MotoGP Editorial: Will Honda Quit… Or Is It Déjà Vu All Over Again
Michael Scott | April 17, 2014
Grand Prix racing has changed much in 66 years, but there has been one constant. Factory bikes run by factory teams do the winning. The rest make up the numbers, in a battle to prove themselves good enough for a factory ride so that they too can get their chance.
It’s a meritocracy, reinforced by money. And it’s worked well. A bit like the music business: not every good musician makes it to the top, but by and large the cream rises. Big rewards for the few, a struggle for the rest.
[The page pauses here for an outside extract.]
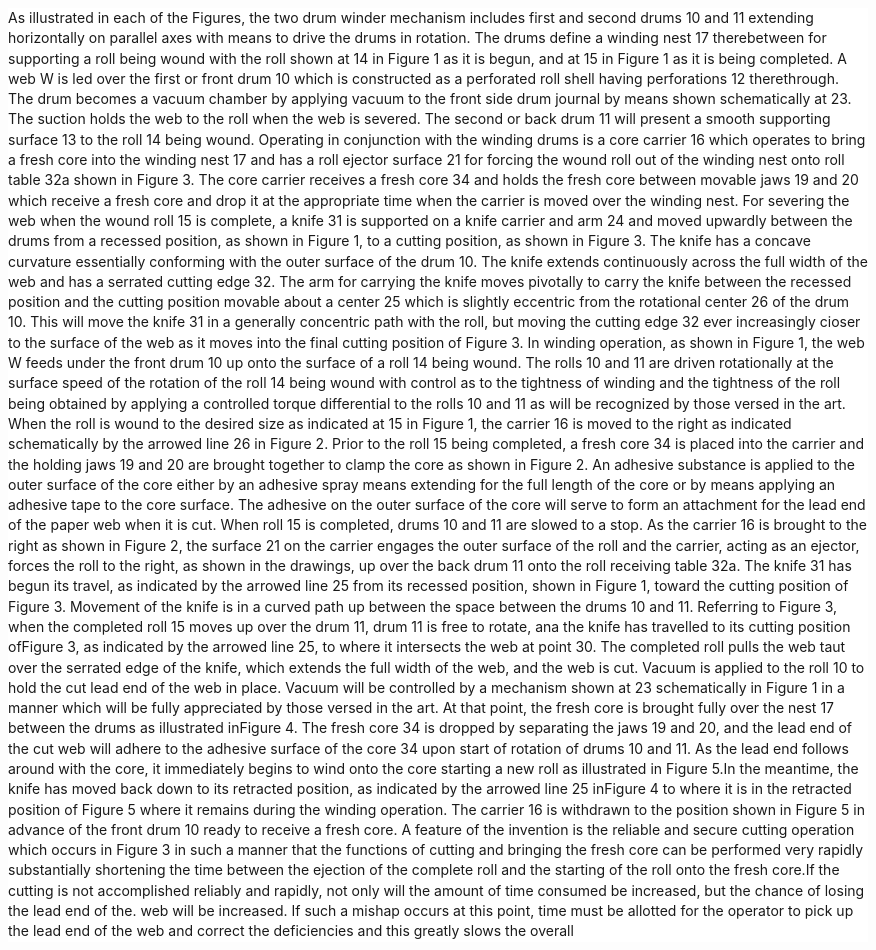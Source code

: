 As illustrated in each of the Figures, the two drum winder mechanism includes first and second drums 10 and 11 extending horizontally on parallel axes with means to drive the drums in rotation. The drums define a winding nest 17 therebetween for supporting a roll being wound with the roll shown at 14 in Figure 1 as it is begun, and at 15 in Figure 1 as it is being completed. A web W is led over the first or front drum 10 which is constructed as a perforated roll shell having perforations 12 therethrough. The drum becomes a vacuum chamber by applying vacuum to the front side drum journal by means shown schematically at 23. The suction holds the web to the roll when the web is severed. The second or back drum 11 will present a smooth supporting surface 13 to the roll 14 being wound. Operating in conjunction with the winding drums is a core carrier 16 which operates to bring a fresh core into the winding nest 17 and has a roll ejector surface 21 for forcing the wound roll out of the winding nest onto roll table 32a shown in Figure 3. The core carrier receives a fresh core 34 and holds the fresh core between movable jaws 19 and 20 which receive a fresh core and drop it at the appropriate time when the carrier is moved over the winding nest. For severing the web when the wound roll 15 is complete, a knife 31 is supported on a knife carrier and arm 24 and moved upwardly between the drums from a recessed position, as shown in Figure 1, to a cutting position, as shown in Figure 3. The knife has a concave curvature essentially conforming with the outer surface of the drum 10. The knife extends continuously across the full width of the web and has a serrated cutting edge 32. The arm for carrying the knife moves pivotally to carry the knife between the recessed position and the cutting position movable about a center 25 which is slightly eccentric from the rotational center 26 of the drum 10. This will move the knife 31 in a generally concentric path with the roll, but moving the cutting edge 32 ever increasingly cioser to the surface of the web as it moves into the final cutting position of Figure 3. In winding operation, as shown in Figure 1, the web W feeds under the front drum 10 up onto the surface of a roll 14 being wound. The rolls 10 and 11 are driven rotationally at the surface speed of the rotation of the roll 14 being wound with control as to the tightness of winding and the tightness of the roll being obtained by applying a controlled torque differential to the rolls 10 and 11 as will be recognized by those versed in the art. When the roll is wound to the desired size as indicated at 15 in Figure 1, the carrier 16 is moved to the right as indicated schematically by the arrowed line 26 in Figure 2. Prior to the roll 15 being completed, a fresh core 34 is placed into the carrier and the holding jaws 19 and 20 are brought together to clamp the core as shown in Figure 2. An adhesive substance is applied to the outer surface of the core either by an adhesive spray means extending for the full length of the core or by means applying an adhesive tape to the core surface. The adhesive on the outer surface of the core will serve to form an attachment for the lead end of the paper web when it is cut. When roll 15 is completed, drums 10 and 11 are slowed to a stop. As the carrier 16 is brought to the right as shown in Figure 2, the surface 21 on the carrier engages the outer surface of the roll and the carrier, acting as an ejector, forces the roll to the right, as shown in the drawings, up over the back drum 11 onto the roll receiving table 32a. The knife 31 has begun its travel, as indicated by the arrowed line 25 from its recessed position, shown in Figure 1, toward the cutting position of Figure 3. Movement of the knife is in a curved path up between the space between the drums 10 and 11. Referring to Figure 3, when the completed roll 15 moves up over the drum 11, drum 11 is free to rotate, ana the knife has travelled to its cutting position ofFigure 3, as indicated by the arrowed line 25, to where it intersects the web at point 30. The completed roll pulls the web taut over the serrated edge of the knife, which extends the full width of the web, and the web is cut. Vacuum is applied to the roll 10 to hold the cut lead end of the web in place. Vacuum will be controlled by a mechanism shown at 23 schematically in Figure 1 in a manner which will be fully appreciated by those versed in the art. At that point, the fresh core is brought fully over the nest 17 between the drums as illustrated inFigure 4. The fresh core 34 is dropped by separating the jaws 19 and 20, and the lead end of the cut web will adhere to the adhesive surface of the core 34 upon start of rotation of drums 10 and 11. As the lead end follows around with the core, it immediately begins to wind onto the core starting a new roll as illustrated in Figure 5.In the meantime, the knife has moved back down to its retracted position, as indicated by the arrowed line 25 inFigure 4 to where it is in the retracted position of Figure 5 where it remains during the winding operation. The carrier 16 is withdrawn to the position shown in Figure 5 in advance of the front drum 10 ready to receive a fresh core. A feature of the invention is the reliable and secure cutting operation which occurs in Figure 3 in such a manner that the functions of cutting and bringing the fresh core can be performed very rapidly substantially shortening the time between the ejection of the complete roll and the starting of the roll onto the fresh core.If the cutting is not accomplished reliably and rapidly, not only will the amount of time consumed be increased, but the chance of losing the lead end of the. web will be increased. If such a mishap occurs at this point, time must be allotted for the operator to pick up the lead end of the web and correct the deficiencies and this greatly slows the overall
One might even call it the spirit of racing. That’s more or less what HRC’s vice-president Shuhei Nakamoto did, when he railed against Ducati for switching to the “Open” category, and Yamaha for supplying its customer team with a factory bike, both of which handsomely outclassed Honda’s RCV1000R customer bike.
Having bent over backwards to comply with Dorna’s wishes, and suffering a financial loss on each of the hand-built bikes sold, these actions were (said Nakamoto) “against the spirit of the rules.”
Given the rate at which rules have been changing, that was ages ago. But HRC were going to have to submit to another kicking, and yet more loss of face, as Dorna went into paroxysms of increasingly convoluted rule changes to accommodate the changed circumstances, concluded barely in time for the Qatar season-opener.
Dorna boss Carmelo Ezpeleta had originally proposed a sliding scale of loss of technical privileges (20 percent more fuel, seven more engines, softer tires and free testing) for any Open teams that got too uppity, by finishing on the podium. What emerged from the next couple of weeks of wrangling suited his purposes even better.